The singer isn’t feeling very optimistic about either the present or the future. In addition to this, shall we say, Biblical fatalism, there is an additional focus on police brutality and violence against the police, all of which truly caught us off guard in 2020?
5. “Commander in Chief” By Demi Lovato
Demi Lovato’s single “Commander in Chief” is a scathing indictment of the president’s handling of several pressing issues facing the country in 2020. She asks him many pointed questions to get a response from him.

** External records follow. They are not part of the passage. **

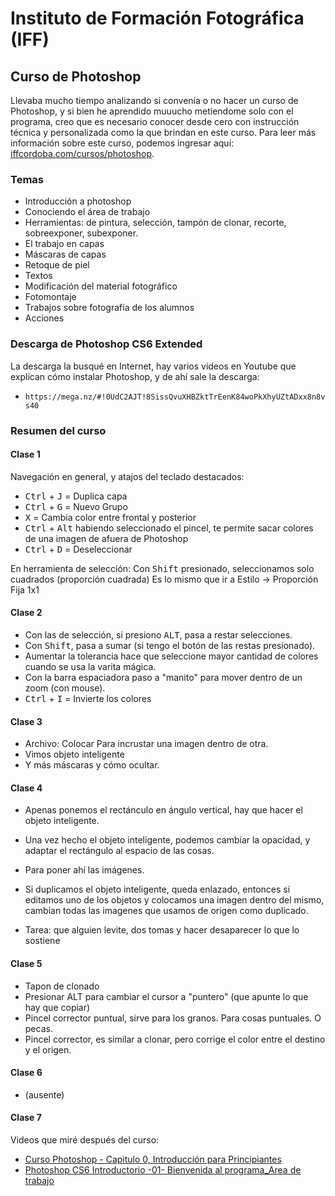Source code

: # Instituto de Formación Fotográfica (IFF)

## Curso de Photoshop

Llevaba mucho tiempo analizando si convenía o no hacer un curso de Photoshop, y si bien he aprendido muuucho metiendome solo con el programa, creo que es necesario conocer desde cero con instrucción técnica y personalizada como la que brindan en este curso.
Para leer más información sobre este curso, podemos ingresar aquí: [iffcordoba.com/cursos/photoshop](http://www.iffcordoba.com/cursos/photoshop).

### Temas

- Introducción a photoshop
- Conociendo el área de trabajo
- Herramientas: de pintura, selección, tampón de clonar, recorte, sobreexponer, subexponer.
- El trabajo en capas
- Máscaras de capas
- Retoque de piel
- Textos
- Modificación del material fotográfico
- Fotomontaje
- Trabajos sobre fotografía de los alumnos
- Acciones

### Descarga de Photoshop CS6 Extended

La descarga la busqué en Internet, hay varios videos en Youtube que explican cómo instalar Photoshop, y de ahí sale la descarga:

- `https://mega.nz/#!0UdC2AJT!8SissQvuXHBZktTrEenK84woPkXhyUZtADxx8n8vs40`

### Resumen del curso

#### Clase 1

Navegación en general, y atajos del teclado destacados:

- <kbd>Ctrl</kbd> + <kbd>J</kbd> = Duplica capa
- <kbd>Ctrl</kbd> + <kbd>G</kbd> = Nuevo Grupo
- <kbd>X</kbd> = Cambia color entre frontal y posterior
- <kbd>Ctrl</kbd> + <kbd>Alt</kbd> habiendo seleccionado el pincel, te permite sacar colores de una imagen de afuera de Photoshop
- <kbd>Ctrl</kbd> + <kbd>D</kbd> = Deseleccionar

En herramienta de selección:
Con <kbd>Shift</kbd> presionado, seleccionamos solo cuadrados (proporción cuadrada)
Es lo mismo que ir a Estilo -> Proporción Fija 1x1

#### Clase 2

- Con las de selección, si presiono <kbd>ALT</kbd>, pasa a restar selecciones.
- Con <kbd>Shift</kbd>, pasa a sumar (si tengo el botón de las restas presionado).
- Aumentar la tolerancia hace que seleccione mayor cantidad de colores cuando se usa la varita mágica.
- Con la barra espaciadora paso a "manito" para mover dentro de un zoom (con mouse).
- <kbd>Ctrl</kbd> + <kbd>I</kbd> = Invierte los colores

#### Clase 3

- Archivo: Colocar
Para incrustar una imagen dentro de otra.
- Vimos objeto inteligente
- Y más máscaras y cómo ocultar.

#### Clase 4

- Apenas ponemos el rectánculo en ángulo vertical, hay que hacer el objeto inteligente.
- Una vez hecho el objeto inteligente, podemos cambiar la opacidad, y adaptar el rectángulo al espacio de las cosas.
- Para poner ahí las imágenes.

- Si duplicamos el objeto inteligente, queda enlazado, entonces si editamos uno de los objetos y colocamos una imagen dentro del mismo, cambian todas las imagenes que usamos de origen como duplicado.

- Tarea: que alguien levite, dos tomas y hacer desaparecer lo que lo sostiene

#### Clase 5

- Tapon de clonado
- Presionar ALT para cambiar el cursor a "puntero" (que apunte lo que hay que copiar)
- Pincel corrector puntual, sirve para los granos. Para cosas puntuales. O pecas.
- Pincel corrector, es similar a clonar, pero corrige el color entre el destino y el origen.

#### Clase 6 

- (ausente)

#### Clase 7


Videos que miré después del curso:

- [Curso Photoshop - Capitulo 0, Introducción para Principiantes](https://www.youtube.com/watch?v=4-VMuLs99Ss)
- [Photoshop CS6 Introductorio -01- Bienvenida al programa_Area de trabajo](https://www.youtube.com/watch?v=puK5A9FRWI4)


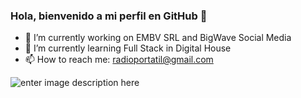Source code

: ### Hola, bienvenido a mi perfil en GitHub 👋 

 - 🔭 I’m currently working on EMBV SRL and BigWave Social Media
 - 🌱 I’m currently learning Full Stack in Digital House
 - 📫 How to reach me: radioportatil@gmail.com

![enter image description here](https://cdn.memegenerator.es/imagenes/memes/full/11/77/11770962.jpg)

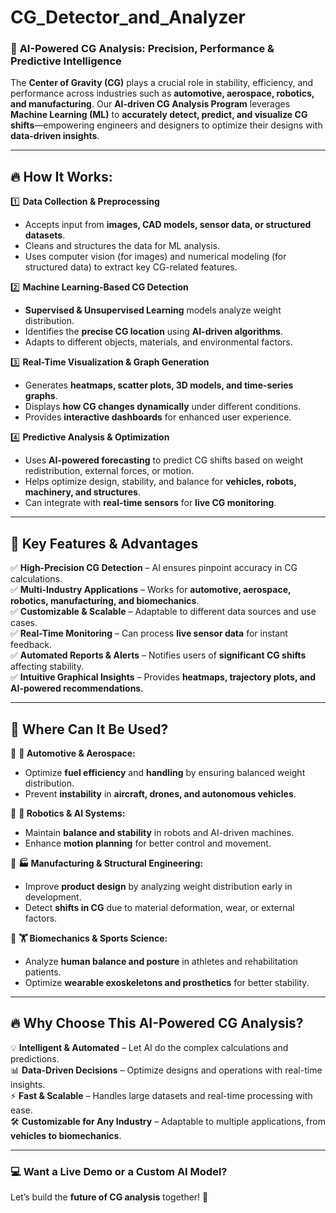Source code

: # CG_Detector_and_Analyzer
### 🚀 **AI-Powered CG Analysis: Precision, Performance & Predictive Intelligence**  

The **Center of Gravity (CG)** plays a crucial role in stability, efficiency, and performance across industries such as **automotive, aerospace, robotics, and manufacturing**. Our **AI-driven CG Analysis Program** leverages **Machine Learning (ML)** to **accurately detect, predict, and visualize CG shifts**—empowering engineers and designers to optimize their designs with **data-driven insights**.  

---

## 🔥 **How It Works:**  

1️⃣ **Data Collection & Preprocessing**  
   - Accepts input from **images, CAD models, sensor data, or structured datasets**.  
   - Cleans and structures the data for ML analysis.  
   - Uses computer vision (for images) and numerical modeling (for structured data) to extract key CG-related features.  

2️⃣ **Machine Learning-Based CG Detection**  
   - **Supervised & Unsupervised Learning** models analyze weight distribution.  
   - Identifies the **precise CG location** using **AI-driven algorithms**.  
   - Adapts to different objects, materials, and environmental factors.  

3️⃣ **Real-Time Visualization & Graph Generation**  
   - Generates **heatmaps, scatter plots, 3D models, and time-series graphs**.  
   - Displays **how CG changes dynamically** under different conditions.  
   - Provides **interactive dashboards** for enhanced user experience.  

4️⃣ **Predictive Analysis & Optimization**  
   - Uses **AI-powered forecasting** to predict CG shifts based on weight redistribution, external forces, or motion.  
   - Helps optimize design, stability, and balance for **vehicles, robots, machinery, and structures**.  
   - Can integrate with **real-time sensors** for **live CG monitoring**.  

---

## 🎯 **Key Features & Advantages**  

✅ **High-Precision CG Detection** – AI ensures pinpoint accuracy in CG calculations.  
✅ **Multi-Industry Applications** – Works for **automotive, aerospace, robotics, manufacturing, and biomechanics**.  
✅ **Customizable & Scalable** – Adaptable to different data sources and use cases.  
✅ **Real-Time Monitoring** – Can process **live sensor data** for instant feedback.  
✅ **Automated Reports & Alerts** – Notifies users of **significant CG shifts** affecting stability.  
✅ **Intuitive Graphical Insights** – Provides **heatmaps, trajectory plots, and AI-powered recommendations**.  

---

## 🚀 **Where Can It Be Used?**  

🔹 **🚗 Automotive & Aerospace:**  
   - Optimize **fuel efficiency** and **handling** by ensuring balanced weight distribution.  
   - Prevent **instability** in **aircraft, drones, and autonomous vehicles**.  

🔹 **🤖 Robotics & AI Systems:**  
   - Maintain **balance and stability** in robots and AI-driven machines.  
   - Enhance **motion planning** for better control and movement.  

🔹 **🏭 Manufacturing & Structural Engineering:**  
   - Improve **product design** by analyzing weight distribution early in development.  
   - Detect **shifts in CG** due to material deformation, wear, or external factors.  

🔹 **🏋️ Biomechanics & Sports Science:**  
   - Analyze **human balance and posture** in athletes and rehabilitation patients.  
   - Optimize **wearable exoskeletons and prosthetics** for better stability.  

---

## 🔥 **Why Choose This AI-Powered CG Analysis?**  

💡 **Intelligent & Automated** – Let AI do the complex calculations and predictions.  
📊 **Data-Driven Decisions** – Optimize designs and operations with real-time insights.  
⚡ **Fast & Scalable** – Handles large datasets and real-time processing with ease.  
🛠 **Customizable for Any Industry** – Adaptable to multiple applications, from **vehicles to biomechanics**.  

---

### **💻 Want a Live Demo or a Custom AI Model?**  
Let’s build the **future of CG analysis** together! 🚀
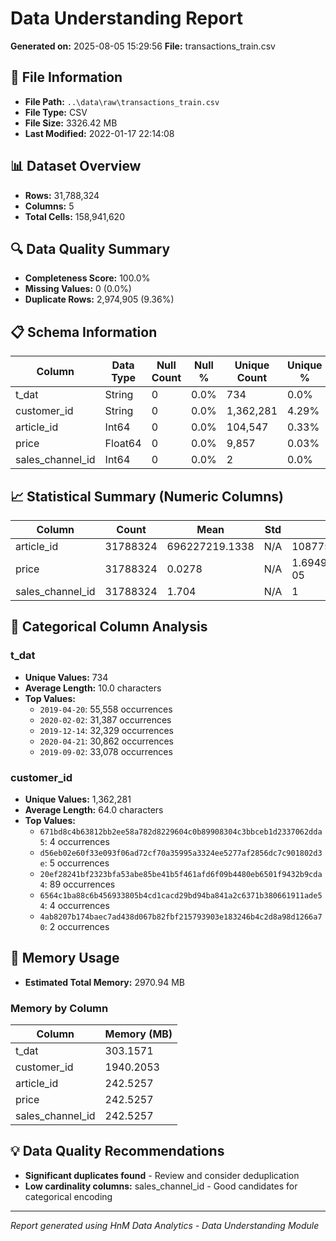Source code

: # Data Understanding Report
**Generated on:** 2025-08-05 15:29:56
**File:** transactions_train.csv

## 📄 File Information
- **File Path:** `..\data\raw\transactions_train.csv`
- **File Type:** CSV
- **File Size:** 3326.42 MB
- **Last Modified:** 2022-01-17 22:14:08

## 📊 Dataset Overview
- **Rows:** 31,788,324
- **Columns:** 5
- **Total Cells:** 158,941,620

## 🔍 Data Quality Summary
- **Completeness Score:** 100.0%
- **Missing Values:** 0 (0.0%)
- **Duplicate Rows:** 2,974,905 (9.36%)

## 📋 Schema Information
| Column | Data Type | Null Count | Null % | Unique Count | Unique % |
|--------|-----------|------------|---------|--------------|----------|
| t_dat | String | 0 | 0.0% | 734 | 0.0% |
| customer_id | String | 0 | 0.0% | 1,362,281 | 4.29% |
| article_id | Int64 | 0 | 0.0% | 104,547 | 0.33% |
| price | Float64 | 0 | 0.0% | 9,857 | 0.03% |
| sales_channel_id | Int64 | 0 | 0.0% | 2 | 0.0% |

## 📈 Statistical Summary (Numeric Columns)
| Column | Count | Mean | Std | Min | 25% | 50% | 75% | Max |
|--------|-------|------|-----|-----|-----|-----|-----|-----|
| article_id | 31788324 | 696227219.1338 | N/A | 108775015 | N/A | N/A | N/A | 956217002 |
| price | 31788324 | 0.0278 | N/A | 1.694915254237288e-05 | N/A | N/A | N/A | 0.5915254237288136 |
| sales_channel_id | 31788324 | 1.704 | N/A | 1 | N/A | N/A | N/A | 2 |

## 📝 Categorical Column Analysis
### t_dat
- **Unique Values:** 734
- **Average Length:** 10.0 characters
- **Top Values:**
  - `2019-04-20`: 55,558 occurrences
  - `2020-02-02`: 31,387 occurrences
  - `2019-12-14`: 32,329 occurrences
  - `2020-04-21`: 30,862 occurrences
  - `2019-09-02`: 33,078 occurrences

### customer_id
- **Unique Values:** 1,362,281
- **Average Length:** 64.0 characters
- **Top Values:**
  - `671bd8c4b63812bb2ee58a782d8229604c0b89908304c3bbceb1d2337062dda5`: 4 occurrences
  - `d56eb02e60f33e093f06ad72cf70a35995a3324ee5277af2856dc7c901802d3e`: 5 occurrences
  - `20ef28241bf2323bfa53abe85be41b5f461afd6f09b4480eb6501f9432b9cda4`: 89 occurrences
  - `6564c1ba88c6b456933805b4cd1cacd29bd94ba841a2c6371b380661911ade54`: 4 occurrences
  - `4ab8207b174baec7ad438d067b82fbf215793903e183246b4c2d8a98d1266a70`: 2 occurrences

## 💾 Memory Usage
- **Estimated Total Memory:** 2970.94 MB

### Memory by Column
| Column | Memory (MB) |
|--------|-------------|
| t_dat | 303.1571 |
| customer_id | 1940.2053 |
| article_id | 242.5257 |
| price | 242.5257 |
| sales_channel_id | 242.5257 |

## 💡 Data Quality Recommendations
- **Significant duplicates found** - Review and consider deduplication
- **Low cardinality columns:** sales_channel_id - Good candidates for categorical encoding

---
*Report generated using HnM Data Analytics - Data Understanding Module*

The majority of these inquiries are focused on his thoughts on racial inequality and the Coronavirus pandemic, both of which affected several people at the time the song was written.
At the start of the song, the performer criticizes Trump for being insensitive to the plight of others. This is because he has shown a “lackadaisical” attitude toward several pressing American problems, including the California wildfires, the coronavirus pandemic, corrupt law enforcement, and racial inequality.
She doesn’t understand how he can rest and breathe while so many people are dying and chaos reigns throughout the country.
Demi encourages her audience to keep up the battle for what they believe in during the bridge. Probably the Black Lives Matter Movement, she supports protests. She also urges eligible U.S. citizens to cast ballots in the 2020 presidential election.